家庭教師として紹介されるのは、なんとも滑稽な経験だった!ほとんどの女性は滑稽なフランス語を話し、質問もフランス語以上に面白かった。もし私が月25ドルで乳母の家庭教師として働き、使用人たちと一緒に食事をすることに同意していたら、すぐにでも仕事が見つかっただろう。

その間に私のお金はほとんど使い果たされ、節約のために路面電車に乗る代わりに何マイルも歩きました。そしてついに、すべてのお金がなくなり、家賃も滞納し、食費もなくなってしまいました。

私が惨めだったなどと誰にも思われたくありません。むしろ、私はその生活を気に入っていました。ずっと本で読んできたような生活が、ついに実現したのです。私は、無知ゆえに上流階級よりもはるかに優れていると信じていた、地球上の大多数の労働者の一人でした。働く女性であることにロマンチックな憧れを抱いており、私の想像力はあらゆるものを変容させる魔法の杖のようでした。それに、私は自分にとってのヒロインでした。ほんの一瞬でも自分にとってのヒロインだったことがある人なら、私が感じていた高揚感を理解し、あの頃の栄光を私と分かち合えるでしょう。

260その時、たまたまギリシャの新聞社に求人に応募した。採用される見込みがあると思っていたわけではなく、ただ仕事に応募すること自体が面白かったからだ。応募するたびに新しい人に会うのが新たな冒険だったし、何度も応募しては何度も断られていたので、もう気にならなくなっていた。最悪の場合、しばらくの間は召使いとして働けることも分かっていた。家事の訓練はしっかり受けていたし、料理もかなり得意だった。というのも、ギリシャの女の子は学校に行かない時は、有能な人が家に来て、家事全般を体系的に教えてくれるからだ。召使いになって、アメリカ人の家庭に入り込み、混血の人たちを彼らの家庭内で間近に見られるという考えは、私にとって魅力的だった。私が反対したのは、家庭教師として雇われて召使いのように扱われることだった。

驚いたことに、当時週刊だったギリシャの新聞社は、すぐに私をスタッフとして採用してくれた。お金を稼げるということよりも、新聞社で働けるということが嬉しくてたまらなかった。それはとても素晴らしいことで、人生の頂点に立つことのように思えたのだ。
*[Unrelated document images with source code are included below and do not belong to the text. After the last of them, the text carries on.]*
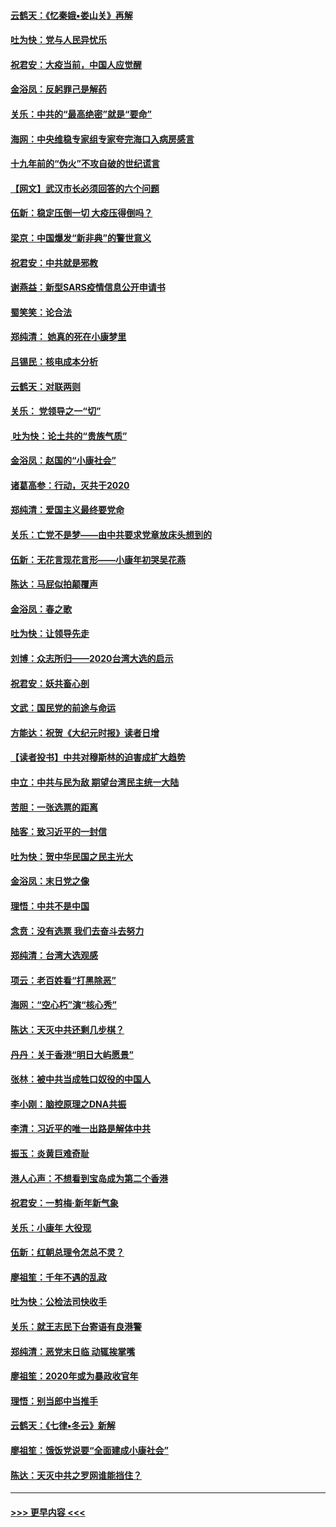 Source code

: #### [云鹤天：《忆秦娥▪娄山关》再解](../pages/nsc993/n11824682.md?t=01280701) 
#### [吐为快：党与人民异忧乐](../pages/nsc993/n11824660.md?t=01280701) 
#### [祝君安：大疫当前，中国人应觉醒](../pages/nsc993/n11821946.md?t=01280701) 
#### [金浴凤：反躬罪己是解药](../pages/nsc993/n11820280.md?t=01280701) 
#### [关乐：中共的“最高绝密”就是“要命”](../pages/nsc993/n11816946.md?t=01280701) 
#### [海网：中央维稳专家组专家夸完海口入病房感言](../pages/nsc993/n11815138.md?t=01280701) 
#### [十九年前的“伪火”不攻自破的世纪谎言](../pages/nsc993/n11813238.md?t=01280701) 
#### [【网文】武汉市长必须回答的六个问题](../pages/nsc993/n11813848.md?t=01280701) 
#### [伍新：稳定压倒一切 大疫压得倒吗？](../pages/nsc993/n11812634.md?t=01280701) 
#### [梁京：中国爆发“新非典”的警世意义](../pages/nsc993/n11812554.md?t=01280701) 
#### [祝君安：中共就是邪教](../pages/nsc993/n11812431.md?t=01280701) 
#### [谢燕益：新型SARS疫情信息公开申请书](../pages/nsc993/n11808840.md?t=01280701) 
#### [蜀笑笑：论合法](../pages/nsc993/n11808064.md?t=01280701) 
#### [郑纯清： 她真的死在小康梦里](../pages/nsc993/n11806623.md?t=01280701) 
#### [吕锡民：核电成本分析](../pages/nsc993/n11806284.md?t=01280701) 
#### [云鹤天：对联两则](../pages/nsc993/n11805957.md?t=01280701) 
#### [关乐： 党领导之一“切”](../pages/nsc993/n11804505.md?t=01280701) 
#### [ 吐为快：论土共的“贵族气质”](../pages/nsc993/n11804490.md?t=01280701) 
#### [金浴凤：赵国的“小康社会”](../pages/nsc993/n11804452.md?t=01280701) 
#### [诸葛高参：行动，灭共于2020](../pages/nsc993/n11804120.md?t=01280701) 
#### [郑纯清：爱国主义最终要党命](../pages/nsc993/n11802197.md?t=01280701) 
#### [关乐：亡党不是梦——由中共要求党章放床头想到的](../pages/nsc993/n11802156.md?t=01280701) 
#### [伍新：无花言现花言形——小康年初哭吴花燕](../pages/nsc993/n11800044.md?t=01280701) 
#### [陈达：马屁似拍颠覆声](../pages/nsc993/n11800010.md?t=01280701) 
#### [金浴凤：春之歌](../pages/nsc993/n11797687.md?t=01280701) 
#### [吐为快：让领导先走](../pages/nsc993/n11797512.md?t=01280701) 
#### [刘博：众志所归——2020台湾大选的启示](../pages/nsc993/n11796878.md?t=01280701) 
#### [祝君安：妖共畜心剖](../pages/nsc993/n11794273.md?t=01280701) 
#### [文武：国民党的前途与命运](../pages/nsc993/n11794198.md?t=01280701) 
#### [方能达：祝贺《大纪元时报》读者日增](../pages/nsc993/n11793807.md?t=01280701) 
#### [【读者投书】中共对穆斯林的迫害成扩大趋势](../pages/nsc993/n11791371.md?t=01280701) 
#### [中立：中共与民为敌 期望台湾民主统一大陆](../pages/nsc993/n11790392.md?t=01280701) 
#### [苦胆：一张选票的距离](../pages/nsc993/n11788914.md?t=01280701) 
#### [陆客：致习近平的一封信](../pages/nsc993/n11788867.md?t=01280701) 
#### [吐为快：贺中华民国之民主光大](../pages/nsc993/n11788618.md?t=01280701) 
#### [金浴凤：末日党之像](../pages/nsc993/n11787475.md?t=01280701) 
#### [理悟：中共不是中国](../pages/nsc993/n11787463.md?t=01280701) 
#### [念贲：没有选票  我们去奋斗去努力](../pages/nsc993/n11787398.md?t=01280701) 
#### [郑纯清：台湾大选观感](../pages/nsc993/n11786210.md?t=01280701) 
#### [项云：老百姓看“打黑除恶”](../pages/nsc993/n11785398.md?t=01280701) 
#### [海网：“空心朽”演“核心秀”](../pages/nsc993/n11783874.md?t=01280701) 
#### [陈达：天灭中共还剩几步棋？](../pages/nsc993/n11783719.md?t=01280701) 
#### [丹丹：关于香港“明日大屿愿景”](../pages/nsc993/n11783273.md?t=01280701) 
#### [张林：被中共当成牲口奴役的中国人](../pages/nsc993/n11782397.md?t=01280701) 
#### [李小刚：脑控原理之DNA共振](../pages/nsc993/n11780962.md?t=01280701) 
#### [李清：习近平的唯一出路是解体中共](../pages/nsc993/n11780866.md?t=01280701) 
#### [振玉：炎黄巨难奇耻](../pages/nsc993/n11779632.md?t=01280701) 
#### [港人心声：不想看到宝岛成为第二个香港](../pages/nsc993/n11778817.md?t=01280701) 
#### [祝君安：一剪梅‧新年新气象](../pages/nsc993/n11776340.md?t=01280701) 
#### [关乐：小康年 大役现](../pages/nsc993/n11774213.md?t=01280701) 
#### [伍新：红朝总理令怎总不灵？](../pages/nsc993/n11770813.md?t=01280701) 
#### [廖祖笙：千年不遇的乱政](../pages/nsc993/n11770373.md?t=01280701) 
#### [吐为快：公检法司快收手](../pages/nsc993/n11770359.md?t=01280701) 
#### [关乐：就王志民下台寄语有良港警](../pages/nsc993/n11769903.md?t=01280701) 
#### [郑纯清：恶党末日临 动辄挨掌嘴](../pages/nsc993/n11769356.md?t=01280701) 
#### [廖祖笙：2020年或为暴政收官年](../pages/nsc993/n11768216.md?t=01280701) 
#### [理悟：别当郎中当推手](../pages/nsc993/n11768243.md?t=01280701) 
#### [云鹤天：《七律▪冬云》新解](../pages/nsc993/n11768204.md?t=01280701) 
#### [廖祖笙：饿饭党说要“全面建成小康社会”](../pages/nsc993/n11767482.md?t=01280701) 
#### [陈达：天灭中共之罗网谁能挡住？](../pages/nsc993/n11767465.md?t=01280701) 

----
#### [ >>> 更早内容 <<< ](../indexes/nsc993-earlier.md)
ちょうどその頃――確か人材紹介会社で――西側の23番街付近に、フランス人女性が仕事を探しながら滞在するフランス人宅があることを耳にした。私はそこへ行き、手配をした。261数ヶ月滞在することになり、そこからホテルのオーナーを訪ねました。ギリシャの新聞社からホテルに滞在できるだけの給料をもらっていないこと、そして今は彼に借りている家賃(確か3週間分だったと思います)を払うことができないが、できるだけ早く払うつもりだと伝えました。彼はとても親切で、「大丈夫だ」と言ってくれましたが、実際にお金が戻ってくるとは思っていなかったでしょう。

新聞社での仕事は大変で退屈でした。私はスペルが苦手で、1ページに同じ単語を5通りの書き方で書いても気づかないことがあります。この欠点のせいで、編集長(兼オーナー)からよく叱責され、落ち込んだこともありました。そんな時、植字工の一人が、原稿を彼に渡せば編集長の目に触れる前にスペルを直してくれるとそっと提案してくれたので、それ以来ずっと彼に頼むようになり、とても感謝しました。
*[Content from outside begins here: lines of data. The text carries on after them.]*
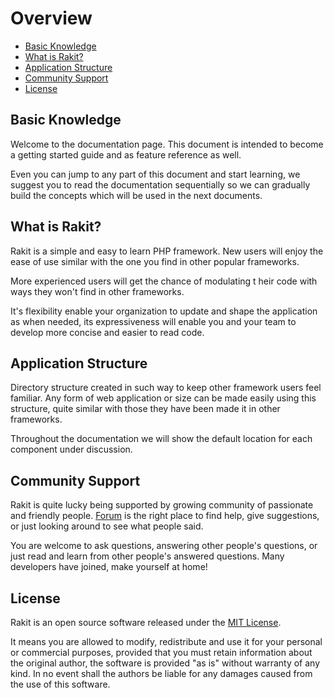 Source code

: # Overview

<!-- MarkdownTOC autolink="true" autoanchor="true" levels="2,3" bracket="round" lowercase="only_ascii" -->

- [Basic Knowledge](#basic-knowledge)
- [What is Rakit?](#what-is-rakit)
- [Application Structure](#application-structure)
- [Community Support](#community-support)
- [License](#license)

<!-- /MarkdownTOC -->


<a id="basic-knowledge"></a>
## Basic Knowledge

Welcome to the documentation page.
This document is intended to become a getting started guide and as feature reference as well.

Even you can jump to any part of this document and start learning,
we suggest you to read the documentation sequentially so we can gradually build the concepts
which will be used in the next documents.


<a id="what-is-rakit"></a>
## What is Rakit?

Rakit is a simple and easy to learn PHP framework.
New users will enjoy the ease of use similar with the one you find in other popular frameworks.

More experienced users will get the chance of modulating t
heir code with ways they won't find in other frameworks.

It's flexibility enable your organization to update and shape the application as when needed,
its expressiveness will enable you and your team to develop more concise and easier to read code.

<a id="application-structure"></a>
## Application Structure

Directory structure created in such way to keep other framework users feel familiar.
Any form of web application or size can be made easily using this structure,
quite similar with those they have been made it in other frameworks.

Throughout the documentation we will show the default location for each component under discussion.


<a id="community-support"></a>
## Community Support

Rakit is quite lucky being supported by growing community of passionate and friendly people.
[Forum](https://github.com/esyede/rakit/discussions) is the right place to find help,
give suggestions, or just looking around to see what people said.

You are welcome to ask questions, answering other people's questions,
or just read and learn from other people's answered questions.
Many developers have joined, make yourself at home!


<a id="license"></a>
## License

Rakit is an open source software released under the
[MIT License](http://www.opensource.org/licenses/mit-license.php).


It means you are allowed to modify, redistribute and use it for your personal or
commercial purposes, provided that you must retain information about the original author,
the software is provided "as is" without warranty of any kind.
In no event shall the authors be liable for any damages caused from the use of this software.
新聞記者の仕事は長時間労働だっただけでなく、時間だけでなく体力もすべて費やしてしまい、始めて間もなく英語の勉強を諦めざるを得ませんでした。心身ともに疲れ果ててしまい、続けることができなかったのです。

寒い時期はそれほどひどくなかったのですが、突然、何の予兆もなく、寒さは焼けつくような暑さに変わりました。262春はなかった。空気も色彩もすべてが柔らかくなる、あの美しい移り変わりの時期は、そのアメリカの年には存在しなかった。夏は猛烈な勢いで街に押し寄せ、数日のうちに街を焼き尽くした。歩道は焼け、家々も焼け、馬車や高架鉄道、露天商や子供たちの叫び声の騒音は増幅され、これらの騒音は今度は暑さを一層際立たせるように感じられた。毎朝、私は23丁目駅から6番街高架鉄道に乗ったが、バッテリーパークまでずっと、疲れた目に映る木や草はほとんどなく、 落ち着かせる 張り詰めた神経、そして醜い建物ばかり――醜くて汚い。列車が疾走するにつれ、建物の中にいる人々の姿が垣間見え、それは建物自体の醜さや汚さ以上に、私を落胆させた。
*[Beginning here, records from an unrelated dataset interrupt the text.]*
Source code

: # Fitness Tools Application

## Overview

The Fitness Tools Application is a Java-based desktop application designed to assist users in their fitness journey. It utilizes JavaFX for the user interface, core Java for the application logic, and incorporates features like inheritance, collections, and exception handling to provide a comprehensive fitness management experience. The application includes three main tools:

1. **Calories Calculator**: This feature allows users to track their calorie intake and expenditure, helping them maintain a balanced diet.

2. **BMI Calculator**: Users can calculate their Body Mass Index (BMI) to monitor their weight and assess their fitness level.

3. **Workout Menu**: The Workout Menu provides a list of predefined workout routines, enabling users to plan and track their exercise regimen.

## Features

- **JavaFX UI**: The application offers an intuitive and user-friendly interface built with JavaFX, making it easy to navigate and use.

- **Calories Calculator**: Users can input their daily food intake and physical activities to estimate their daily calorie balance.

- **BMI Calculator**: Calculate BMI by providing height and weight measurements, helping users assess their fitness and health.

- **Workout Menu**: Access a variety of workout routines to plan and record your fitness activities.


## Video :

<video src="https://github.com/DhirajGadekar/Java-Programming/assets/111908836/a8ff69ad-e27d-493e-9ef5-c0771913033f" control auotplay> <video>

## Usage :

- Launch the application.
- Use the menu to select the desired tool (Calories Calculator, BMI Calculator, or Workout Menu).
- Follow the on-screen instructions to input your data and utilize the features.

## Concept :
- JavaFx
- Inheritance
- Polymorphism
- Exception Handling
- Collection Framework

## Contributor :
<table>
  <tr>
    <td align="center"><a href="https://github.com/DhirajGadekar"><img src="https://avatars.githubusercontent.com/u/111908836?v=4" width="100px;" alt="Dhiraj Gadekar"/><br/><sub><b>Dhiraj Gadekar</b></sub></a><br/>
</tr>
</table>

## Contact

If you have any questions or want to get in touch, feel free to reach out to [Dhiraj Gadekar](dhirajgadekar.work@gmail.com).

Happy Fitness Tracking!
そしてこれが私のアメリカ、約束の地だった。当時の私には、黄金の夢が恐ろしい悪夢へと変わってしまったように思えた。それは私を飲み込み、人生の失敗によって絶えず形成される、認識できない塊へと投げ込もうとする悪夢だった。私がその悪夢に沈まなかったのは、恐ろしい現実にもかかわらず、私が夢想家であり続けたからであり、夢の中で生きる者は現実によって滅びることはめったにない。あの恐ろしく暑いニューヨークの夏、私は暑さを少しだけ耐えられるものにする別の夢を見始めた。毎日、263 高架鉄道がバッテリー・パークへと轟音を立てて走っていくのを聞きながら、私は自分が成功し、莫大な富を築き、その富を灼熱の街で働く何千人もの労働者に分け与えた姿を想像した。私は彼らのために、通り沿いや大通り沿いに木を植え、小さな空き地があればそこを小さな公園に変えた。そこで私は、人々が私の植えた木陰に座っているのを見た。私の夢はあまりにも現実味を帯びてきたので、実際にその夢を生きるようになり、私自身も暑さに苦しむことは少なくなった。なぜなら、私は常に、もっと木を植えられる新しい場所を探していたからだ。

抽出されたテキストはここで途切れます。